SELECT * FROM #Refchange;

-- Update the command field in our temp table, modify the environment reference

UPDATE #Refchange
   SET command = REPLACE(command, '/ENVREFERENCE 8', '/ENVREFERENCE 5' )
WHERE SUBSTRING(command, (PATINDEX('%/ENVREFERENCE %', command) + 14),2) = '8'

/* Now we should have our job, job step, and environment details in our temp table.

Next we need to update each job to use the new environment using sp_update_jobstep. */

DECLARE
   @jobid uniqueidentifier
  ,@stepid int
  ,@newcommand nvarchar(2000)
  
DECLARE UpdateJobCur CURSOR STATIC FORWARD_ONLY
FOR
SELECT
   job_id
  ,step_id
  ,command
FROM #Refchange

OPEN UpdateJobCur
WHILE (1=1)
BEGIN
FETCH NEXT FROM UpdateJobCur INTO @jobid, @stepid, @newcommand

IF @@FETCH_STATUS <> 0 BREAK

SELECT 
   @jobid
  ,@stepid
  ,@newcommand
EXEC msdb.dbo.sp_update_jobstep
     @job_id = @jobid
    ,@step_id = @stepid
    ,@command = @newcommand
END

CLOSE UpdateJobCur;
DEALLOCATE UpdateJobCur;
GO

Make sure you use caution when making changes that affect the SSIS environments in Agent jobs, you could really mess something up if you don't understand what you are changing. Microsoft needs to implement a better way to do this. The connect item can be seen here.

How to Convert a CYYMMDD Date in SSIS

If you have ever had to extract a date field from DB2 where the date format follows a CYYMMDD format because of Y2K, you probably understand some of the challenges of getting that in to a usable date field in SQL. In our environment the DB2 CYYMMDD was stored as a decimal, we needed to transform this to conform with a Date data type in SQL. Here is how we do it.
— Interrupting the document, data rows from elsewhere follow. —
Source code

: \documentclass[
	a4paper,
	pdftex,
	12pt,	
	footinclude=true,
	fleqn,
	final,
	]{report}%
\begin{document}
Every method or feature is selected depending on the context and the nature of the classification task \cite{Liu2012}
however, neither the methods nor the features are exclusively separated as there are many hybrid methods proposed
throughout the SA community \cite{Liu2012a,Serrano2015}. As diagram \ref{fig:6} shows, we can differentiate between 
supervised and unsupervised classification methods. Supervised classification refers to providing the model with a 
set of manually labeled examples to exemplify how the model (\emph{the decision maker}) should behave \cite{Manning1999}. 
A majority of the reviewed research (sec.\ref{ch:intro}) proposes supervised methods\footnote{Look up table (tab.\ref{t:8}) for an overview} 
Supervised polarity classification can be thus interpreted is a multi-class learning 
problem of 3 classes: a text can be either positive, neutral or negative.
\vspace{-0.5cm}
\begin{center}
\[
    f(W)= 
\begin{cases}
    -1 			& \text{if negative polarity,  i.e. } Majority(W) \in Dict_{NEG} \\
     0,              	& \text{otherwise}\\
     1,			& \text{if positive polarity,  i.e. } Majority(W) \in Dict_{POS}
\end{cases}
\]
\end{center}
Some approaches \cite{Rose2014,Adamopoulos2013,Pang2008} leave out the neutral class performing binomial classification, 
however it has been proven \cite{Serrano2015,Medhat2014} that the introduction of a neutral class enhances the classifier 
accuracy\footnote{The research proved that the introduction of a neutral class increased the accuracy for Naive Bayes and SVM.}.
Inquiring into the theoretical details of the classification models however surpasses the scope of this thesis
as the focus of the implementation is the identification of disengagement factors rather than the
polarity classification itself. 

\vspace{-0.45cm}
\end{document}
First you need to specify your data source in SSIS, this will be the DB2 data source. Once you have your data in the pipeline you'll want to create a Derived Column transform. Under the "Derived Column" drop down select "add as new column". In the Derived Column Name provide a name for your column, in this example DC_ReleasedDate. In the Expression field type the following expression:

(DT_DATE)(ReleasedDate == 0 ? "1900/01/01" : (SUBSTRING(((DT_WSTR,10)(ReleasedDate + 19000000)),1,4) + "/" + SUBSTRING(((DT_WSTR,10)(ReleasedDate + 19000000)),5,2) + "/" + SUBSTRING((DT_WSTR,10)(ReleasedDate + 19000000),7,2)))

You can replace "ReleasedDate" with your own DB2 date data field. In the above expression, we are creating a default date of "1900/01/01" if no date exists but this part can be removed if you need.

Where you see (DT_DATE) at the beginning of the expression, that is casting the expression as a date. Following that you see ReleasedDate. ReleasedDate is the name of our date field in DB2. We are looking for any dates that = 0 and if a date = 0 then it is replaced with "1900/01/01" (a string), if the date does not = 0 then it adds 19000000 to the decimal date and then converts it to a string (DT_WSTR). We add the 19000000 so we can get accurate dates from both 0 and 1 century fields, the c in cyymmdd. Next we are using SUBSTRING to get the yyyy. We do the same for month and day while concatenating each with a forward slash. The end result is a string of yyyy/mm/dd that is cast as a date, where we started in the expression. You can also accomplish this in a script task but for me I found this to be easier.

The destination table in SQL has a [Date] data type since we don't have a timestamp in DB2, only date. You could still work the same solution with a timestamp, it would just require a little extra work in the expression.